Implementing environmental interventions in schools is not a simple process. Using HEPA filters as an example, similar to the environmental assessment tools, the filters themselves must be physically unobtrusive. They must be placed carefully such that they can function effectively yet are not inadvertently turned off or altered by curious students.[38] The filters must be large enough to purify the air of an entire classroom, which may be much larger than the bedrooms studied in most home-based intervention studies. The filters must be acoustically tolerable, which may be challenging at the high flow rates required to filter the air in a large classroom. Furthermore, previous studies have shown that air filters are affected by the volume and air exchange rates of a given room.[39] Filters themselves should be replaced and serviced taking into account these variables. While integrated pest management strategies[10,4043] in homes have been well-developed, implementing what works in a school setting has additional challenges, given limitations on strategies allowed in a school setting, and even baits (synthetic products, as opposed to peanut/food products).
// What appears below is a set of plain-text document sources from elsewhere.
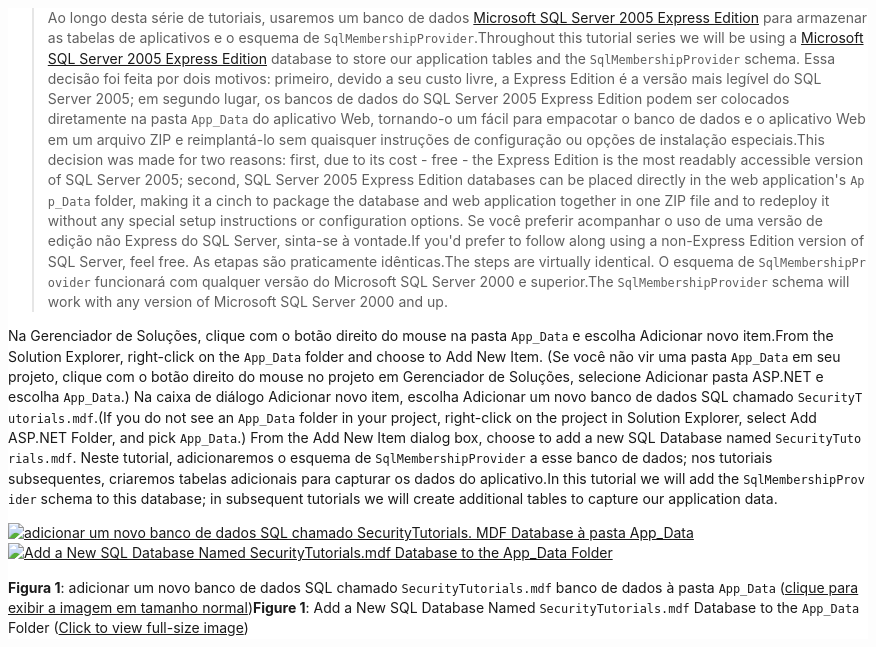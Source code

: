 > <span data-ttu-id="f5a7d-141">Ao longo desta série de tutoriais, usaremos um banco de dados [Microsoft SQL Server 2005 Express Edition](https://msdn.microsoft.com/sql/Aa336346.aspx) para armazenar as tabelas de aplicativos e o esquema de `SqlMembershipProvider`.</span><span class="sxs-lookup"><span data-stu-id="f5a7d-141">Throughout this tutorial series we will be using a [Microsoft SQL Server 2005 Express Edition](https://msdn.microsoft.com/sql/Aa336346.aspx) database to store our application tables and the `SqlMembershipProvider` schema.</span></span> <span data-ttu-id="f5a7d-142">Essa decisão foi feita por dois motivos: primeiro, devido a seu custo livre, a Express Edition é a versão mais legível do SQL Server 2005; em segundo lugar, os bancos de dados do SQL Server 2005 Express Edition podem ser colocados diretamente na pasta `App_Data` do aplicativo Web, tornando-o um fácil para empacotar o banco de dados e o aplicativo Web em um arquivo ZIP e reimplantá-lo sem quaisquer instruções de configuração ou opções de instalação especiais.</span><span class="sxs-lookup"><span data-stu-id="f5a7d-142">This decision was made for two reasons: first, due to its cost - free - the Express Edition is the most readably accessible version of SQL Server 2005; second, SQL Server 2005 Express Edition databases can be placed directly in the web application's `App_Data` folder, making it a cinch to package the database and web application together in one ZIP file and to redeploy it without any special setup instructions or configuration options.</span></span> <span data-ttu-id="f5a7d-143">Se você preferir acompanhar o uso de uma versão de edição não Express do SQL Server, sinta-se à vontade.</span><span class="sxs-lookup"><span data-stu-id="f5a7d-143">If you'd prefer to follow along using a non-Express Edition version of SQL Server, feel free.</span></span> <span data-ttu-id="f5a7d-144">As etapas são praticamente idênticas.</span><span class="sxs-lookup"><span data-stu-id="f5a7d-144">The steps are virtually identical.</span></span> <span data-ttu-id="f5a7d-145">O esquema de `SqlMembershipProvider` funcionará com qualquer versão do Microsoft SQL Server 2000 e superior.</span><span class="sxs-lookup"><span data-stu-id="f5a7d-145">The `SqlMembershipProvider` schema will work with any version of Microsoft SQL Server 2000 and up.</span></span>

<span data-ttu-id="f5a7d-146">Na Gerenciador de Soluções, clique com o botão direito do mouse na pasta `App_Data` e escolha Adicionar novo item.</span><span class="sxs-lookup"><span data-stu-id="f5a7d-146">From the Solution Explorer, right-click on the `App_Data` folder and choose to Add New Item.</span></span> <span data-ttu-id="f5a7d-147">(Se você não vir uma pasta `App_Data` em seu projeto, clique com o botão direito do mouse no projeto em Gerenciador de Soluções, selecione Adicionar pasta ASP.NET e escolha `App_Data`.) Na caixa de diálogo Adicionar novo item, escolha Adicionar um novo banco de dados SQL chamado `SecurityTutorials.mdf`.</span><span class="sxs-lookup"><span data-stu-id="f5a7d-147">(If you do not see an `App_Data` folder in your project, right-click on the project in Solution Explorer, select Add ASP.NET Folder, and pick `App_Data`.) From the Add New Item dialog box, choose to add a new SQL Database named `SecurityTutorials.mdf`.</span></span> <span data-ttu-id="f5a7d-148">Neste tutorial, adicionaremos o esquema de `SqlMembershipProvider` a esse banco de dados; nos tutoriais subsequentes, criaremos tabelas adicionais para capturar os dados do aplicativo.</span><span class="sxs-lookup"><span data-stu-id="f5a7d-148">In this tutorial we will add the `SqlMembershipProvider` schema to this database; in subsequent tutorials we will create additional tables to capture our application data.</span></span>

<span data-ttu-id="f5a7d-149">[![adicionar um novo banco de dados SQL chamado SecurityTutorials. MDF Database à pasta App_Data](creating-the-membership-schema-in-sql-server-cs/_static/image2.png)](creating-the-membership-schema-in-sql-server-cs/_static/image1.png)</span><span class="sxs-lookup"><span data-stu-id="f5a7d-149">[![Add a New SQL Database Named SecurityTutorials.mdf Database to the App_Data Folder](creating-the-membership-schema-in-sql-server-cs/_static/image2.png)](creating-the-membership-schema-in-sql-server-cs/_static/image1.png)</span></span>

<span data-ttu-id="f5a7d-150">**Figura 1**: adicionar um novo banco de dados SQL chamado `SecurityTutorials.mdf` banco de dados à pasta `App_Data` ([clique para exibir a imagem em tamanho normal](creating-the-membership-schema-in-sql-server-cs/_static/image3.png))</span><span class="sxs-lookup"><span data-stu-id="f5a7d-150">**Figure 1**: Add a New SQL Database Named `SecurityTutorials.mdf` Database to the `App_Data` Folder ([Click to view full-size image](creating-the-membership-schema-in-sql-server-cs/_static/image3.png))</span></span>
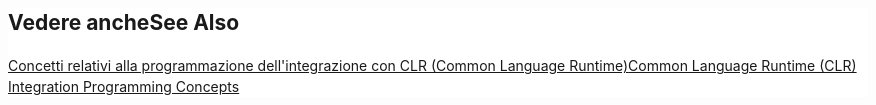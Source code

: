 ## <a name="see-also"></a><span data-ttu-id="d7cb4-159">Vedere anche</span><span class="sxs-lookup"><span data-stu-id="d7cb4-159">See Also</span></span>  
 [<span data-ttu-id="d7cb4-160">Concetti relativi alla programmazione dell'integrazione con CLR &#40;Common Language Runtime&#41;</span><span class="sxs-lookup"><span data-stu-id="d7cb4-160">Common Language Runtime &#40;CLR&#41; Integration Programming Concepts</span></span>](common-language-runtime-clr-integration-programming-concepts.md)  
  
  
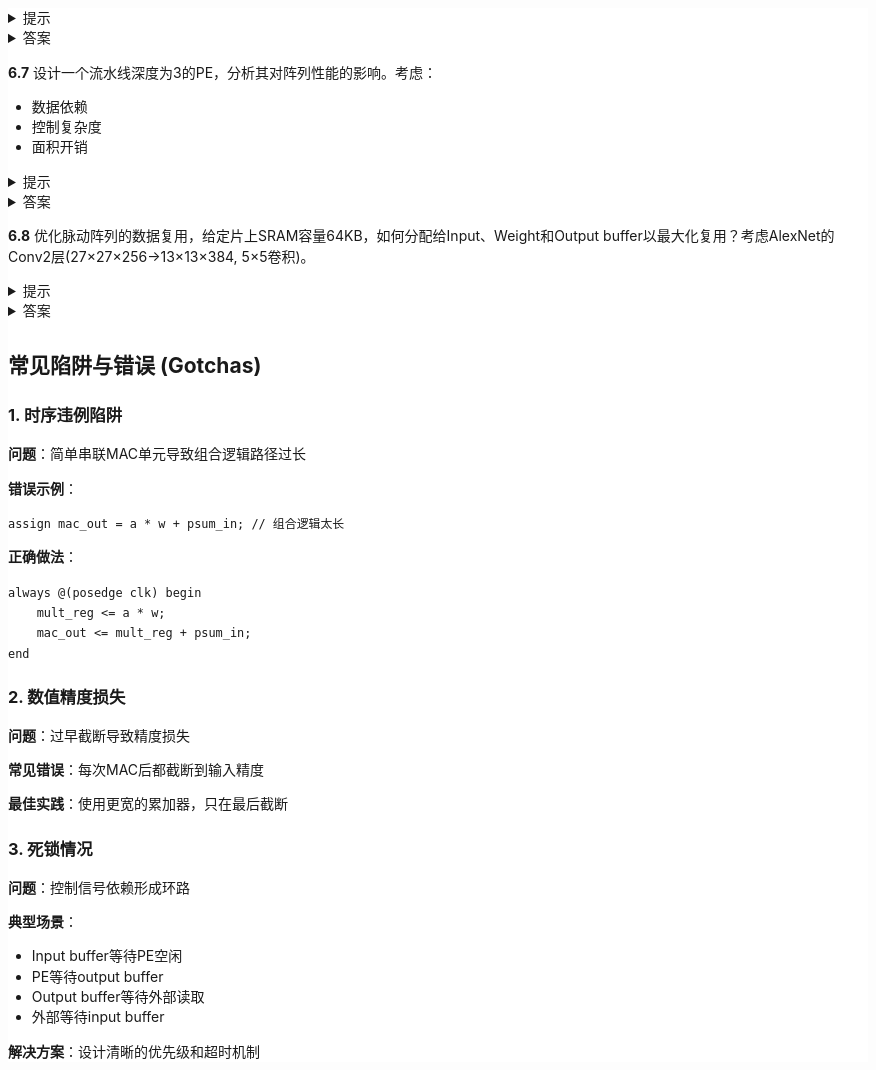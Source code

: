 <details><summary>提示</summary></details>

<details><summary>答案</summary></details>

**6.7** 设计一个流水线深度为3的PE，分析其对阵列性能的影响。考虑：
- 数据依赖
- 控制复杂度
- 面积开销

<details><summary>提示</summary></details>

<details><summary>答案</summary></details>

**6.8** 优化脉动阵列的数据复用，给定片上SRAM容量64KB，如何分配给Input、Weight和Output buffer以最大化复用？考虑AlexNet的Conv2层(27×27×256→13×13×384, 5×5卷积)。

<details><summary>提示</summary></details>

<details><summary>答案</summary></details>

## 常见陷阱与错误 (Gotchas)

### 1. 时序违例陷阱

**问题**：简单串联MAC单元导致组合逻辑路径过长

**错误示例**：
```
assign mac_out = a * w + psum_in; // 组合逻辑太长
```

**正确做法**：
```
always @(posedge clk) begin
    mult_reg <= a * w;
    mac_out <= mult_reg + psum_in;
end
```

### 2. 数值精度损失

**问题**：过早截断导致精度损失

**常见错误**：每次MAC后都截断到输入精度

**最佳实践**：使用更宽的累加器，只在最后截断

### 3. 死锁情况

**问题**：控制信号依赖形成环路

**典型场景**：
- Input buffer等待PE空闲
- PE等待output buffer
- Output buffer等待外部读取
- 外部等待input buffer

**解决方案**：设计清晰的优先级和超时机制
Despite these challenges, blinding is possible for select school-based interventions. For example, students may be blinded to sham and active filters in the classrooms. The school-based integrated pest management intervention may be done after hours so that the students, teachers, and parents are likely to be blinded. Additionally, interventions that cannot be randomized from classroom to classroom, such as integrated pest management, may be randomized between schools and focused on cafeterias. Large scaled interventions may be more difficult to blind, such as heavy duty building maintenance to remove mold and repair cracks.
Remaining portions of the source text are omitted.